As end-user demand for steel in India continues to fall, CRISIL Research estimates domestic steel demand to grow at a subdued rate of 2-4 per cent in 2013-14.
Due to execution delays owing to environment clearances, many construction and infrastructure projects have not taken off as expected.
Slowing economic growth has also put the brakes on consumption-driven sectors such as automobiles and consumer durables.
While near-term demand is expected to remain muted, long-term prospects are forecast to be steady.
CRISIL Research expects steel demand in India to pick up from 2014-15 with an expected pick-up in demand in key end-user sectors such as construction, infrastructure and automobiles.
However, growth in demand will be lower compared with the robust growth rate of the last decade.
CRISIL Research estimates domestic steel demand growth at 6-7 per cent CAGR between 2013-14 and 2017-18 compared with around 9 per cent CAGR over the last decade.

This rate of increase will see steel demand in India touching 93-94 million tonnes by 2017-18.
Since incremental demand for finished steel is expected to be considerably lower the demand-supply gap will widen, when majority of the planned capacities are scheduled to be commissioned (16 million tonnes in 2013-14 and 8 million tonnes in 2015-16).
The widening gap will encourage, even compel, steel manufacturers to increase exports to arrest the expected fall in operating rates.
However, the demand-supply equation globally too is not favouring domestic steel manufacturers.
A shift in China’s focus from investment to consumption, accentuated by weak economic conditions in mature developed countries will force a deep structural slowdown in global steel demand over the next 5 years.
We, therefore, expect global steel demand to grow by 2-3 per cent compared with 5.5 per cent growth over the last decade.
As global demand growth slows at a time when there is acute global overcapacity, competition is expected to intensify in the export market.
While the cost competitiveness of India’s steel players, excess domestic capacity and a weak rupee is expected to increase steel exports from India, an extremely competitive global export market, weak global and domestic demand, and the commissioning of huge domestic capacities will rein in domestic capacity utilisation rates in the medium term.
Globally too, utilisation rates are expected to remain below 80 per cent over the next five years.
Global steel prices
Consequently, global steel prices will continue to trend downward.
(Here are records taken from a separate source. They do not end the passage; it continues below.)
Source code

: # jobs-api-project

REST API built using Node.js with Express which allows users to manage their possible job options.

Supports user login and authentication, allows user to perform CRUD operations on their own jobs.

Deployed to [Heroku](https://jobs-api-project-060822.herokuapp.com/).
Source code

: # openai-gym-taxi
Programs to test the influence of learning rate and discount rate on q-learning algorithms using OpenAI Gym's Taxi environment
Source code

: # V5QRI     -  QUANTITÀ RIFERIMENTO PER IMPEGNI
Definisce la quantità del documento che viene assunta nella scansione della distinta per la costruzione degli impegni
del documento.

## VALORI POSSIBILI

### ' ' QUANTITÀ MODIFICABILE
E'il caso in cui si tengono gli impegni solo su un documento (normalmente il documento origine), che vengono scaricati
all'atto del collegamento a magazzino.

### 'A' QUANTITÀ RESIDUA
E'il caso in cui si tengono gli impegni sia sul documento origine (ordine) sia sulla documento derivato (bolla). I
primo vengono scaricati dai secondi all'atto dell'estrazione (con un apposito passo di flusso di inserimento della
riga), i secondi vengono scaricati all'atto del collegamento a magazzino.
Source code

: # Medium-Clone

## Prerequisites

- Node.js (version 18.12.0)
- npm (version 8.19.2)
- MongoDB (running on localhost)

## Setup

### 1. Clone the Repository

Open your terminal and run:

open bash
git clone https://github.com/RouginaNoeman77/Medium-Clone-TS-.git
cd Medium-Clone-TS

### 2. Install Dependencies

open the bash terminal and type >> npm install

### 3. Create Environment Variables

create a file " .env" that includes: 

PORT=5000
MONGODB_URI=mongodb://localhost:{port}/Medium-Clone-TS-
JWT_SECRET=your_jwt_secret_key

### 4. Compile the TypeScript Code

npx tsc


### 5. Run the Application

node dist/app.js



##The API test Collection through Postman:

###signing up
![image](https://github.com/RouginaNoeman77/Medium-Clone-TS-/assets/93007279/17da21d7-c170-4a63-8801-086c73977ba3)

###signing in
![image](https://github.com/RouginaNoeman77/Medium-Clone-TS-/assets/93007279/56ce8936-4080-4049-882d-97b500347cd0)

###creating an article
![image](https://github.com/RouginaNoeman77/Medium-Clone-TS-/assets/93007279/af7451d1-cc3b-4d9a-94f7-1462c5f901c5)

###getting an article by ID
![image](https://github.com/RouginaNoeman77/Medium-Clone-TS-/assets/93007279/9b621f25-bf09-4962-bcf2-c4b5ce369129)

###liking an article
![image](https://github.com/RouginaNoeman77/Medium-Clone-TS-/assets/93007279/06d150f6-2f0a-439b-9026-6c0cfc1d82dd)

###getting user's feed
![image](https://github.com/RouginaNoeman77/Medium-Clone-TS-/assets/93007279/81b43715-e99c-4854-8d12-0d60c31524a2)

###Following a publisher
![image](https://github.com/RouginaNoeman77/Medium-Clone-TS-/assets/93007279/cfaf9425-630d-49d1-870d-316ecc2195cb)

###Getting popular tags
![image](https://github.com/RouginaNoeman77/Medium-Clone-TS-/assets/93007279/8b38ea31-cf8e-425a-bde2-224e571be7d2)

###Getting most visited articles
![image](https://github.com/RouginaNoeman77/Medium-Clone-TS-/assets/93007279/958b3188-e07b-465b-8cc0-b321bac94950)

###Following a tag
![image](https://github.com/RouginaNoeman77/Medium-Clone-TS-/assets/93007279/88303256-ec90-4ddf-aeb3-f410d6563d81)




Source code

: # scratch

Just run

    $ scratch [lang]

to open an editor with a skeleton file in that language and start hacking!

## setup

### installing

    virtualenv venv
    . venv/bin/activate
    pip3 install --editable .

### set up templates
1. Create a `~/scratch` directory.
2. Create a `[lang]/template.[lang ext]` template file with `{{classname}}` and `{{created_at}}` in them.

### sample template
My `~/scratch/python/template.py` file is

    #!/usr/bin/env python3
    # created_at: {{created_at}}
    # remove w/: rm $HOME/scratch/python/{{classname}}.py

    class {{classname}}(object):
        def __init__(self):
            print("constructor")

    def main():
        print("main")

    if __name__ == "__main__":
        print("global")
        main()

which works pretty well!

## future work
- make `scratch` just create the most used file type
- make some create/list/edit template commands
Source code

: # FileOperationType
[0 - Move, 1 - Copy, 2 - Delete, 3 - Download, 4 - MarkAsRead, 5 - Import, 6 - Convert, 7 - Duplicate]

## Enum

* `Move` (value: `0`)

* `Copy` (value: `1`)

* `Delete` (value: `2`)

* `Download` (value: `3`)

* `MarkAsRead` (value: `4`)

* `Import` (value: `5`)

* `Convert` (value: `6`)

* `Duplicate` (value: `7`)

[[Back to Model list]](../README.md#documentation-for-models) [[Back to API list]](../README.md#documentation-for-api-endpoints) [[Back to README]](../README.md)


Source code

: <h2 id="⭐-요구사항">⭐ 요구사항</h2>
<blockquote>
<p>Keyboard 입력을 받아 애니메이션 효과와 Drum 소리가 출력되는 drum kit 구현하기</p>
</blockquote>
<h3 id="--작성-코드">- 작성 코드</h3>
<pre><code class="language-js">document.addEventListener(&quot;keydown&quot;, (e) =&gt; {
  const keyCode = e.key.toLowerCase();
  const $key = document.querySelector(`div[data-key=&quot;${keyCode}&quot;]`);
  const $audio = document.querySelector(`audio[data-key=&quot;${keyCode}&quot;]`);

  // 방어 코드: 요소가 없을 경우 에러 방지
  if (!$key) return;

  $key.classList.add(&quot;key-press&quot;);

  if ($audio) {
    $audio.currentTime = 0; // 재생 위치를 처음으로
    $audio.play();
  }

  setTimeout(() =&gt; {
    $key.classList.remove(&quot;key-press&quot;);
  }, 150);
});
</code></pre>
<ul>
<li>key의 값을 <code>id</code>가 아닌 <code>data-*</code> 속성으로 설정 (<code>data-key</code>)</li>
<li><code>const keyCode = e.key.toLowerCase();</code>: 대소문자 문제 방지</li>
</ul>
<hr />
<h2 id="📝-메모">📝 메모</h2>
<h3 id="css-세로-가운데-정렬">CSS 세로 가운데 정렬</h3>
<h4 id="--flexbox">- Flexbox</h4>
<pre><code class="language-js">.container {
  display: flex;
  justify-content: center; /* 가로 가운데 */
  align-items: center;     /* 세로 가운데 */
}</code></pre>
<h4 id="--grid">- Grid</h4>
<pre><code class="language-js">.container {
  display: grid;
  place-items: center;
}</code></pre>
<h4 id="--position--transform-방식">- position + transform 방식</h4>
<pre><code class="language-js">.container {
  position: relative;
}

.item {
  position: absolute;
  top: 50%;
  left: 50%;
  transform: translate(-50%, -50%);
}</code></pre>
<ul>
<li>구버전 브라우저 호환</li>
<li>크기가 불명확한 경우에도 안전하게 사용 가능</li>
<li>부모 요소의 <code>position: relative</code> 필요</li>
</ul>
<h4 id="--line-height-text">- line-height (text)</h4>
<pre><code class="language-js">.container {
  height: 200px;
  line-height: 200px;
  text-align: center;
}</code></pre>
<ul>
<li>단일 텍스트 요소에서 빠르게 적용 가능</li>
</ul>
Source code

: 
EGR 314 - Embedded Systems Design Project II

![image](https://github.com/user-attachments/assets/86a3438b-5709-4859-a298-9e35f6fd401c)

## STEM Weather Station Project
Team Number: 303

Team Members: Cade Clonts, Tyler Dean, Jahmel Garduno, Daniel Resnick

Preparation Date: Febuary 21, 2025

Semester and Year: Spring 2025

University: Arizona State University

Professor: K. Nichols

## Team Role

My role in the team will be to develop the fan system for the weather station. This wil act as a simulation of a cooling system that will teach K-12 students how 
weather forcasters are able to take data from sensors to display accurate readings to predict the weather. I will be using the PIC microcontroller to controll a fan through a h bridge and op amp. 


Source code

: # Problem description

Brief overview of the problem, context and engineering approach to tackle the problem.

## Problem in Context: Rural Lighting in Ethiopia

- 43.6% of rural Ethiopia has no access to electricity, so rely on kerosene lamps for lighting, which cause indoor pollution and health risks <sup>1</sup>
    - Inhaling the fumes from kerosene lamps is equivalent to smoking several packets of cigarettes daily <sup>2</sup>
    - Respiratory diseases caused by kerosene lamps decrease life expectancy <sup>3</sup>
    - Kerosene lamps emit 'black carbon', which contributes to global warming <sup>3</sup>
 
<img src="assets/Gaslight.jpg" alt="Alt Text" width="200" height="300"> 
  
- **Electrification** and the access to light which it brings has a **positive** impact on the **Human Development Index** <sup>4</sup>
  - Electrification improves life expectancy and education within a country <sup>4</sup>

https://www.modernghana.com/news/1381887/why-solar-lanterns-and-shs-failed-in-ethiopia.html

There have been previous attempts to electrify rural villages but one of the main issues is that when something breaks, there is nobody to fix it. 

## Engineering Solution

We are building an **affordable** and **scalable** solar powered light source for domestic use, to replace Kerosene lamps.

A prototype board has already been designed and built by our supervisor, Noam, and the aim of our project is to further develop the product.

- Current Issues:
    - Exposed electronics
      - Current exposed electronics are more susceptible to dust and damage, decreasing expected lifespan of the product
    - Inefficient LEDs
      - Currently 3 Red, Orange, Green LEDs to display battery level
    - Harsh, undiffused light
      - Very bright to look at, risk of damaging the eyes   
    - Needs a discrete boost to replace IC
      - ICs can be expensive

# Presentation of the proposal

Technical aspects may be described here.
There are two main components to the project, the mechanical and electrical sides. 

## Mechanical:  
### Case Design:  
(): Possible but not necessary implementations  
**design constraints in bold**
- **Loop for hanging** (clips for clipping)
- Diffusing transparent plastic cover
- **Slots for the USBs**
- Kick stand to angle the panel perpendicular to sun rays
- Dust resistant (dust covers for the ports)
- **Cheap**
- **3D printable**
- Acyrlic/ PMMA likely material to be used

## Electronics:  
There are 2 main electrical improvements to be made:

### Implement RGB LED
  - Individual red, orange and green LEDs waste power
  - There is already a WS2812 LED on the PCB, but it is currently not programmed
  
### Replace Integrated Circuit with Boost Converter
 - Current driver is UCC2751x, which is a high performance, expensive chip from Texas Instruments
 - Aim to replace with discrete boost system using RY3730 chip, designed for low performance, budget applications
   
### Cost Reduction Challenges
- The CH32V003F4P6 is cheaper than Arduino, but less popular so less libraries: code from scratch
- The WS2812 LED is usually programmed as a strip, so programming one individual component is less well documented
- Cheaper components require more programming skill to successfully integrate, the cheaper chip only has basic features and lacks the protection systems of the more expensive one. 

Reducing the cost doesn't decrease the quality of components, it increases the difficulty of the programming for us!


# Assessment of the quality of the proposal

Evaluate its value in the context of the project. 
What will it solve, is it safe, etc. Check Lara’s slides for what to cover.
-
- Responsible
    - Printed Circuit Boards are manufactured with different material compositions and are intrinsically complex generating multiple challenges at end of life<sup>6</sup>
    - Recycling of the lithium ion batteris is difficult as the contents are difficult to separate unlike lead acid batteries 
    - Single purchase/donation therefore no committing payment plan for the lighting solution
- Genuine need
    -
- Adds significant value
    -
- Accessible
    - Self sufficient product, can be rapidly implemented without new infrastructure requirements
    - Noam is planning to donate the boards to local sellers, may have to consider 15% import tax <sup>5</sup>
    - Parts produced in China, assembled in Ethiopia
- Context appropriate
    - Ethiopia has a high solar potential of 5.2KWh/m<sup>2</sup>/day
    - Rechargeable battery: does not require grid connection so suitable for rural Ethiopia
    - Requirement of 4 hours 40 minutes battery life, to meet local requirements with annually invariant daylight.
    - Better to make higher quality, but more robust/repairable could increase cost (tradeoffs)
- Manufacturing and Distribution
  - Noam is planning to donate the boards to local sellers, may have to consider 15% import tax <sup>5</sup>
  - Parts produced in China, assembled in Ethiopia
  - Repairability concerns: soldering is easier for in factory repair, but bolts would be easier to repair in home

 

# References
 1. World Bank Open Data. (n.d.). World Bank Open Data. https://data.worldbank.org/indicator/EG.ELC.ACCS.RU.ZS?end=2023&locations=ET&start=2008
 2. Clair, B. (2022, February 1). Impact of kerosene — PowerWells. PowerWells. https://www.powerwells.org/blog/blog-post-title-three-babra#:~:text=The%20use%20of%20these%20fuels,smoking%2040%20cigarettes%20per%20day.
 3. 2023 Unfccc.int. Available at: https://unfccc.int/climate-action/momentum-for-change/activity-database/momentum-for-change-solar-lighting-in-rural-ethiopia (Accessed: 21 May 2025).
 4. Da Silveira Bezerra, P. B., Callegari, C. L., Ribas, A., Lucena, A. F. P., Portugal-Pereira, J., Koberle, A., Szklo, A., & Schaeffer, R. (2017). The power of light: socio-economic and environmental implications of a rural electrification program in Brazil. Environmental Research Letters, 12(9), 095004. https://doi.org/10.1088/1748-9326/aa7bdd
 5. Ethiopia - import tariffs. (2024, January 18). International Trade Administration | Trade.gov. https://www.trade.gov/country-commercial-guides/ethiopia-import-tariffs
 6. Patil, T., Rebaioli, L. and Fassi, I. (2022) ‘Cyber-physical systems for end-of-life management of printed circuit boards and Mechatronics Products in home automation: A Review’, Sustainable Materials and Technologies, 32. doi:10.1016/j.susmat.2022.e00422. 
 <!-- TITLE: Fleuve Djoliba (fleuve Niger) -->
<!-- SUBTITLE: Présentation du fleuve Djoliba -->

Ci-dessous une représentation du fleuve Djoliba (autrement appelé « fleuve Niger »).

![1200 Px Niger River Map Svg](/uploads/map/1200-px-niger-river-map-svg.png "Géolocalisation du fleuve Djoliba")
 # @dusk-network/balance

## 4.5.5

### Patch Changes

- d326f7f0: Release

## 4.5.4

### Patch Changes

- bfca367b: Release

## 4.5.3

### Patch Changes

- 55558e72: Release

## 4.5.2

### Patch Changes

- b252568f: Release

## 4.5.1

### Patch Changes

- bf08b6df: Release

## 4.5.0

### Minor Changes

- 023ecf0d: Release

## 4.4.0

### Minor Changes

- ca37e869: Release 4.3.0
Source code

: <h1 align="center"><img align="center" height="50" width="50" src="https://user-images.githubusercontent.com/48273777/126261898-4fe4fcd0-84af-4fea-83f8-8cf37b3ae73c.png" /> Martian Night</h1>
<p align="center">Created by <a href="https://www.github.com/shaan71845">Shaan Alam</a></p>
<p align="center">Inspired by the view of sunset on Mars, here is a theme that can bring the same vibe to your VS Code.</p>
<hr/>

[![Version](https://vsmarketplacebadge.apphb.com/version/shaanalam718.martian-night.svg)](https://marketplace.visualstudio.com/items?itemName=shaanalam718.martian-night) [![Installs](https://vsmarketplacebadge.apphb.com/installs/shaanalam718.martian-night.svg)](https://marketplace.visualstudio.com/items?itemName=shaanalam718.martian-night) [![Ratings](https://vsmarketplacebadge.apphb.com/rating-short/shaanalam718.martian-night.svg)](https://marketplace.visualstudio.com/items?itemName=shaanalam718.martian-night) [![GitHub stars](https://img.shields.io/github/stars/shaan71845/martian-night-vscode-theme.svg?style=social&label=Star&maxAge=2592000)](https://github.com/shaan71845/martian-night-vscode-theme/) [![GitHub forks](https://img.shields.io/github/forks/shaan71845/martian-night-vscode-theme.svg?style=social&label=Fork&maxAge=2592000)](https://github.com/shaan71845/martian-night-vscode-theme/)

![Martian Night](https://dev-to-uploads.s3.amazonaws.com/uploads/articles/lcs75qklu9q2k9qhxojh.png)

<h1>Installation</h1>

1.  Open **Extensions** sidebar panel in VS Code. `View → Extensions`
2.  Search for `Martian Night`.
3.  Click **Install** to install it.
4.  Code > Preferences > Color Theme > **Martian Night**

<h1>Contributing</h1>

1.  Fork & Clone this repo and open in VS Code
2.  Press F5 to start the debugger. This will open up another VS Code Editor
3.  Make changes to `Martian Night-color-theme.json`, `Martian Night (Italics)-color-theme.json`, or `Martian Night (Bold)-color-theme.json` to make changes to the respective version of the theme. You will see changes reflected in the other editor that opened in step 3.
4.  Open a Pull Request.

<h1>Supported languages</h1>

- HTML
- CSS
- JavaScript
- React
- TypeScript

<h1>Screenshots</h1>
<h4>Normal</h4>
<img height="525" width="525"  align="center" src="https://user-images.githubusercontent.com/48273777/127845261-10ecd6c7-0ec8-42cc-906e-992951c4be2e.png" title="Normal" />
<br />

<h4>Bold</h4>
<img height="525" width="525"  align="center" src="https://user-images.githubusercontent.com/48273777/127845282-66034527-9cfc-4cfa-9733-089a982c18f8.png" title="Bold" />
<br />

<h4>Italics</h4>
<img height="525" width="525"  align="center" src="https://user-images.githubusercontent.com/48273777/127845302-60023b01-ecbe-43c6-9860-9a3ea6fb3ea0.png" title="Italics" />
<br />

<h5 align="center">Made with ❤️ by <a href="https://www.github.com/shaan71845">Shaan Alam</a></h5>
This will, in turn, exert tremendous pressure on global contract prices of iron ore and coking coal. On the domestic front too, steel prices, both long and flat, are expected to come under pressure and decline by around 3-4 per cent y-o-y each.
On the raw materials front, although coking coal prices are expected to decline the depreciation in the rupee is expected to continue to partly negate the benefit of the steep fall in coking coal prices in 2013-14. Additionally, while the domestic iron ore supply constraints are set to ease marginally, non-availability and high prices of thermal coal remains a worry for the marginal long steel producers in India.
Profitability under pressure
We believe that the profitability of the Indian steel industry will come under pressure because of deterioration in the demand-supply equation on the back of macroeconomic challenges being faced by the country (which has led to a steady inventory build-up for Indian steel players) on one hand, and a rapidly increasing supply base on the other. This is likely to keep steel prices under check.
The prices of the key raw materials (especially non-coking coal)are, however, expected to remain high in the near term, given the concentrated industry structure and the supply-side bottlenecks.
Raw material costs
Since raw material costs account for the bulk of the total steel production cost, firm raw material prices are likely to keep production costs high even as weak demand conditions may make it difficult for steelmakers to pass on the cost-increases to consumers. This is likely to adversely impact the margins and cash flows of Indian steel companies across the value chain:
•The profitability of integrated steelmakers, with access to captive mines, will continue to be under pressure at 17-19 per cent in 2013-14.
•Margins of integrated players without access to captive mines are expected to fall marginally in 2013-14 due to continued disruption in the supply of iron ore. For these players, higher input costs, amid lower demand, will cause margins to drop marginally y-o-y to 15-17 per cent during 2013-14.
•Small and mid-sized manufacturers of long steel are facing issues over availability and prices of iron ore and non-coking coal. Additionally, sluggish demand for long steel is expected to limit the ability of these players to fully pass on the rise in input costs, which will keep their margins also under pressure in the near term.